Como mostramos, a concessionária do Corredor ABD já tinha em mãos desde o primeiro trimestre de 2019 de um estudo que propunha a adoção do corredor de ônibus no mesmo percurso da Linha 18-Bronze.
Ela bancaria o projeto desde que, como moeda de troca, tivesse a concessão do Corredor ABD renovada e incluída também a exploração comercial do BRT ABC. Mas essas informações só chegaram ao público de maneira tortuosa até a assinatura do aditivo contratual em 2021.
A realidade é que o corredor de ônibus BRT atrairá metade da demanda estimada para a Linha 18-Bronze, de cerca de 170 mil passageiros/dia, além de precisar (na melhor hipótese) de 40 minutos para ir do centro de São Bernardo até a Linha 2-Verde do Metrô, ou cerca 50% mais tempo que o monotrilho.
Outra possível “má notícia” ainda tem sido guardada a sete chaves: quando custará ao passageiro utilizar o BRT ABC e depois embarcar na rede metroviária. Com a Linha 18, esse cenário estava claro: nenhum centavo a mais já que o ramal de monotrilho fazia parte da malha integrada.
Com o BRT, cuja arrecadação deverá ficar nas mãos da “Next”, nome fantasia que substituiu a Metra, ninguém arrisca, mas é duvidoso crer em isenção já que a empresa precisará recuperar o investimento na obra.

“O mais capaz BRT do mundo”
Não bastasse a sucessão de surpresas desagradáveis nesses quatro anos, a Metra-Next Mobilidade sacou mais uma “pérola”. Segundo o material de divulgação das obras do corredor de ônibus, o BRT ABC seria capaz de transportar 600.000 passageiros por dia.
“Capacidade de até 600 mil passageiros/dia, com demanda inicial de 173 mil passageiros/dia“, diz o resumo dos números do projeto.
Trata-se de um patamar semelhante à Linha 6-Laranja de metrô, que está sendo construída pela LinhaUni e terá uma demanda diária de 630 mil usuários em seus 15 km de extensão.
Ou seja, o corredor de ônibus da Metra, com seus 18 km, seria praticamente um “metrô pesado”.
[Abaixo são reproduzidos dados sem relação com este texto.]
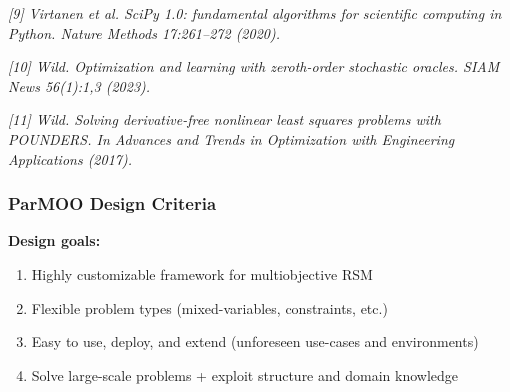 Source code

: \documentclass[aspectratio=169]{beamer}
\begin{document}
\begin{frame}
\vfill

{\tiny\it
[9] Virtanen et al.
SciPy 1.0: fundamental algorithms for scientific computing in Python.
{\sl Nature Methods 17:261--272 (2020).}\\
}

\medskip

{\tiny\it
[10] Wild. Optimization and learning with zeroth-order stochastic oracles.
{\sl SIAM News 56(1):1,3 (2023).}\\
}

\medskip

{\tiny\it
[11] Wild.
Solving derivative-free nonlinear least squares problems with POUNDERS.
{\sl In Advances and Trends in Optimization with Engineering Applications
(2017).}\\
}
\end{frame}

\begin{frame}\frametitle{ParMOO Design Criteria}

{\large
\textbf{Design goals:}}

\medskip

\begin{enumerate}
\item Highly customizable framework for multiobjective RSM
\item Flexible problem types (mixed-variables, constraints, etc.)
\item Easy to use, deploy, and extend (unforeseen use-cases and environments)
\item Solve large-scale problems + exploit structure and domain knowledge
\end{enumerate}
\end{frame}
\end{document}
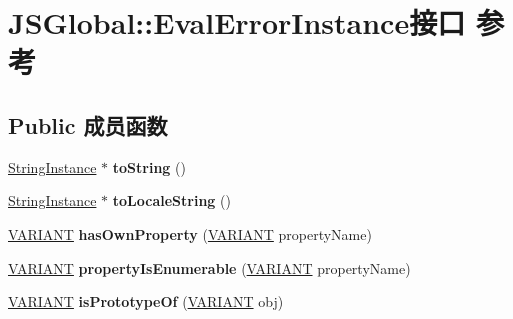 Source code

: \hypertarget{interface_j_s_global_1_1_eval_error_instance}{}\section{J\+S\+Global\+:\+:Eval\+Error\+Instance接口 参考}
\label{interface_j_s_global_1_1_eval_error_instance}
\subsection*{Public 成员函数}
\begin{DoxyCompactItemize}
\item 
\mbox{\label{interface_j_s_global_1_1_eval_error_instance_aa7875a9689d15f78c64ca5be8d114e8b}} 
\hyperlink{interface_j_s_global_1_1_string_instance}{String\+Instance} $\ast$ {\bfseries to\+String} ()
\item 
\mbox{\label{interface_j_s_global_1_1_eval_error_instance_ac48dba2354d92e16c06572089fcdeaf0}} 
\hyperlink{interface_j_s_global_1_1_string_instance}{String\+Instance} $\ast$ {\bfseries to\+Locale\+String} ()
\item 
\mbox{\label{interface_j_s_global_1_1_eval_error_instance_ad5681e088c045fc4a9699d256eded374}} 
\hyperlink{structtag_v_a_r_i_a_n_t}{V\+A\+R\+I\+A\+NT} {\bfseries has\+Own\+Property} (\hyperlink{structtag_v_a_r_i_a_n_t}{V\+A\+R\+I\+A\+NT} property\+Name)
\item 
\mbox{\label{interface_j_s_global_1_1_eval_error_instance_a0932f33609528a45f8633ed6a7a45dfc}} 
\hyperlink{structtag_v_a_r_i_a_n_t}{V\+A\+R\+I\+A\+NT} {\bfseries property\+Is\+Enumerable} (\hyperlink{structtag_v_a_r_i_a_n_t}{V\+A\+R\+I\+A\+NT} property\+Name)
\item 
\mbox{\label{interface_j_s_global_1_1_eval_error_instance_a08a9dd796107b349d18c02e188626a70}} 
\hyperlink{structtag_v_a_r_i_a_n_t}{V\+A\+R\+I\+A\+NT} {\bfseries is\+Prototype\+Of} (\hyperlink{structtag_v_a_r_i_a_n_t}{V\+A\+R\+I\+A\+NT} obj)
\end{DoxyCompactItemize}
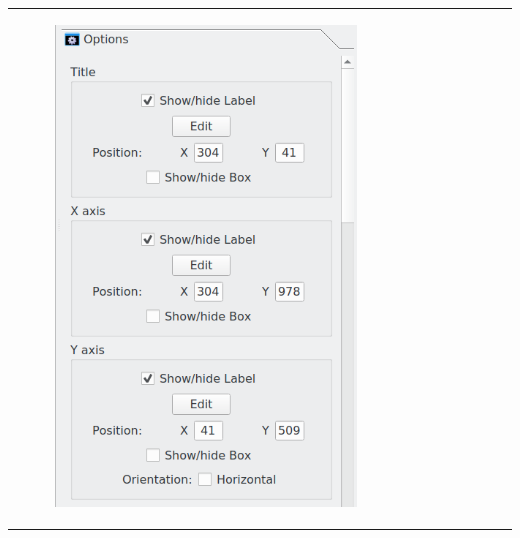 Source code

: \documentclass[10pt]{article}
\begin{document}

\begin{tabular}{lcr}
\begin{minipage}{.3\linewidth}
\hspace*{-3mm}
\begin{figure}[H]
\begin{center}
\vspace*{-12mm}
\includegraphics[width=.73\linewidth]{damqt320_2D_options_1.png}
\end{center}
\end{figure}
\end{minipage}
&
\begin{minipage}{.3\linewidth}
\hspace*{-3mm}
\begin{figure}[H]
\begin{center}
\vspace*{1mm}

\end{center}
\end{figure}
\end{minipage}
\end{tabular}
\end{document}
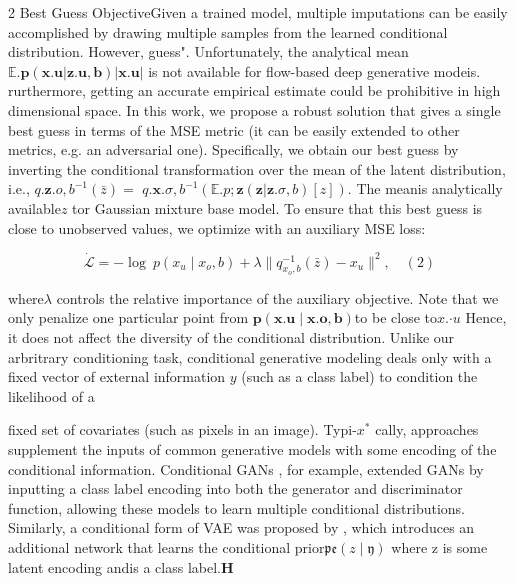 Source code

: \documentclass{article}
\begin{document}
\begin{paracol}{2}
Best Guess ObjectiveGiven a trained model, multiple imputations can be easily accomplished by drawing multiple
samples from the learned conditional distribution. However,
guess". Unfortunately, the analytical mean$\mathbb { E } . { \mathbf { p ( x . { u } | z . { u }, b ) } } | \pmb { x . { u } } |$
is not available for flow-based deep generative modeis. rurthermore, getting an accurate empirical estimate could be
prohibitive in high dimensional space. In this work, we
propose a robust solution that gives a single best guess
in terms of the MSE metric (it can be easily extended to
other metrics, e.g. an adversarial one). Specifically, we obtain our best guess by inverting the conditional transformation over the mean of the latent distribution, i.e., $q . { \pmb z . { o }, b } ^ { - 1 } ( \bar { z } ) =$
$q . { \pmb { x } . { \sigma }, b } ^ { - 1 } ( \mathbb { E } . { p ; \pmb { z } ( \pmb { z } | \mathbf { z } . { \sigma }, b ) } [ z ] ).$ The meanis analytically available$z$
tor Gaussian mixture base model. To ensure that this best
guess is close to unobserved values, we optimize with an
auxiliary MSE loss:


\begin{equation}
\dot { \mathcal { L } } = - \log ~ p ( x _ { u } \mid x _ { o }, b ) + \lambda \| q _ { x _ { o }, b } ^ { - 1 } ( \bar { z } ) - x _ { u } \| ^ { 2 }, \quad ( 2 )
\end{equation}


where$\lambda$ controls the relative importance of the auxiliary
objective. Note that we only penalize one particular point
from $\pmb { p } ( \pmb { x . { u } } \mid \pmb { x . { o } }, \pmb { b } )$to be close to$x . { \cdot u }$ Hence, it does not affect the diversity of the conditional distribution. Unlike our
arbritrary conditioning task, conditional generative modeling deals only with a fixed vector of external information
$y$ (such as a class label) to condition the likelihood of a

\switchcolumn
\RaggedRight

fixed set of covariates (such as pixels in an image). Typi-$x ^ { * }$
cally, approaches supplement the inputs of common generative models with some encoding of the conditional information. Conditional GANs , for example, extended GANs by
inputting a class label encoding into both the generator and
discriminator function, allowing these models to learn multiple conditional distributions. Similarly, a conditional form
of VAE was proposed by , which introduces an additional
network that learns the conditional prior${ \mathfrak { p e } } ( z \mid { \mathfrak { y } } )$ where z
is some latent encoding andis a class label.$\boldsymbol { H }$



\end{paracol}
\end{document}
Diante do ineditismo apontado pelo comunicado de imprensa, este site contatou o porta-voz do BRT ABC, Flamínio Fichmann, para buscar evidências sobre como a empresa chegou a tal número.
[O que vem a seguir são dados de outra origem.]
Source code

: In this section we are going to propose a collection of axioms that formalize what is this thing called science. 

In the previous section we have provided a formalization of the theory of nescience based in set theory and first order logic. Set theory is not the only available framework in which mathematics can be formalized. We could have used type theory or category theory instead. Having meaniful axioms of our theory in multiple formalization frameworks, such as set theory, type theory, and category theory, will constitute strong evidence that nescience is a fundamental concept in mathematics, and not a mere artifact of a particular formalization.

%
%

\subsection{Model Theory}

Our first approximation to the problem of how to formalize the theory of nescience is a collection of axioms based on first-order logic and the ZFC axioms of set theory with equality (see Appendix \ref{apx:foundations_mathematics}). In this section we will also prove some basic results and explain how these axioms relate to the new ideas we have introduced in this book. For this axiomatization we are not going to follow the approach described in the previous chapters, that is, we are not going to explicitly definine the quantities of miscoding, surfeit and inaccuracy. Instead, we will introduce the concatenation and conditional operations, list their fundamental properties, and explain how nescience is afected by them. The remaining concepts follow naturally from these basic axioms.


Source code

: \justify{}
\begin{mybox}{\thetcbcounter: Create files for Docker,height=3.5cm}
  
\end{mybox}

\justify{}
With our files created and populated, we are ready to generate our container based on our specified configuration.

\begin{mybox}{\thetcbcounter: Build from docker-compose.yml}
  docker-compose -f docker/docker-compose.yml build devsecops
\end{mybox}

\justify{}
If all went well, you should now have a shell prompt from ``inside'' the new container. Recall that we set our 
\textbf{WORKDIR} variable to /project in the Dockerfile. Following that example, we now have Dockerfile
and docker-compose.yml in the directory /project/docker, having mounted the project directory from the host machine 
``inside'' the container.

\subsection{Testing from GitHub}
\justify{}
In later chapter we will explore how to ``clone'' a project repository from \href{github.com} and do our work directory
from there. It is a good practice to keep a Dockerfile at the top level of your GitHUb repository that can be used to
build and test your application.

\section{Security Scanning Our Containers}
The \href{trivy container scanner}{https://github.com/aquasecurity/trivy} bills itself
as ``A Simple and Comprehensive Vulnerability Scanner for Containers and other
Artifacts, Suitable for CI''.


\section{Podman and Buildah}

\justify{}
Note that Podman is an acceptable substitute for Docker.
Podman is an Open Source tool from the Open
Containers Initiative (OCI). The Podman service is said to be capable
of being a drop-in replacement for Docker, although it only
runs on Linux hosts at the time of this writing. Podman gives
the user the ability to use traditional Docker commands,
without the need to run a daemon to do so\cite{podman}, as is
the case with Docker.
A primeira resposta, no entanto, pouco acrescentou. Flaminio, especialista que é consultado com frequência por veículos de imprensa, justificou a afirmação porque os ônibus do BRT podem fazer ultrapassagens e operarem com menor intervalo.
“Sim um sistema de BRT pode transportar até mais passageiros por dia. O intervalo pode ser inferior ao metrô e conta com 3 tipos de linhas que aumenta sensivelmente a capacidade em função da ultrapassagem nas estações, que não temos no metrô aqui no Brasil“, escreveu.

Diante da ausência de qualquer cálculo ou estudo que confirmasse o que escreveu, o site o confrontou com a capacidade real dos dois sistemas de BRT mais famosos do mundo, o de Curitiba, no Paraná, e o Transmilênio, em Bogotá, na Colômbia.
A rede da capital paranaense possui mais de 74 km de extensão (quatro vezes mais que o BRT ABC) e transportou em média por dia 721,5 mil passageiros em 2023.
Já o enorme BRT colombiano, o maior do mundo, com quase 115 km de corredores (mais de seis vezes mais extenso), levou em média 1,84 milhão de usuários diariamente no ano passado.
Ambos os dados foram divulgados pelo site Global BRT Data, mantido pela organização UTC, que promove o modal. Ou seja, se o BRT ABC chegar a esse número mágico seria o “mais capaz BRT do mundo”.
BRT não tem a mesma capacidade de um metrô
A resposta seguinte de Fichmann foi ambígua. Primeiro ele admitiu que “a concepção do BRT ABC não tem a mesma capacidade de um metrô ou trem…A capacidade de um metrô atinge 50 a 60 mil passageiros por hora/sentido. O BRT ABC poderá atender mais da metade dessa capacidade“.
Mas em seguida voltou a afirmar que o “BRT ABC tem condições de ampliar esse atendimento até 600 mil passageiros/dia, posição que acreditamos ser totalmente possível“.

Fichmann citou a diferença entre demanda (os 173,5 mil passageiros/dia estimados para o corredor) e capacidade, que é o dado que se chega ao dimensiornar o projeto,.
Em momento algum, este site duvidou se haverá demanda para tantos passageiros e sim como a Metra chegou a uma capacidade tão gigantesca.
Estudos de capacidade ainda obscuros
Também solicitamos um estudo nos moldes dos que o Metrô de São Paulo produz para linhas como a 19-Celeste ou a 20-Rosa e que corroborasse o patamar de 600 mil passageiros por dia.
Afinal, quantos ônibus seriam necessários? Qual velocidade deveriam operar? Qual seria a capacidade por veículo? Qual o tempo de viagem? Não tivemos qualquer resposta nesse sentido.
Quatro anos depois da inédita decisão de cancelar uma linha de metrô já contratada, o ABC Paulista segue distante do Metrô. A Linha 20-Rosa, utilizada na época como um pretexto para minimizar críticas, só deverá sair do papel na próxima década.
Por outro lado, a Linha 18-Bronze, acreditem, poderia ter ficado pronta e hoje levar cerca de 340 mil pessoas por dia, demanda e capacidade que, ao contrário do BRT, foram comprovadas por documentos tornado públicos.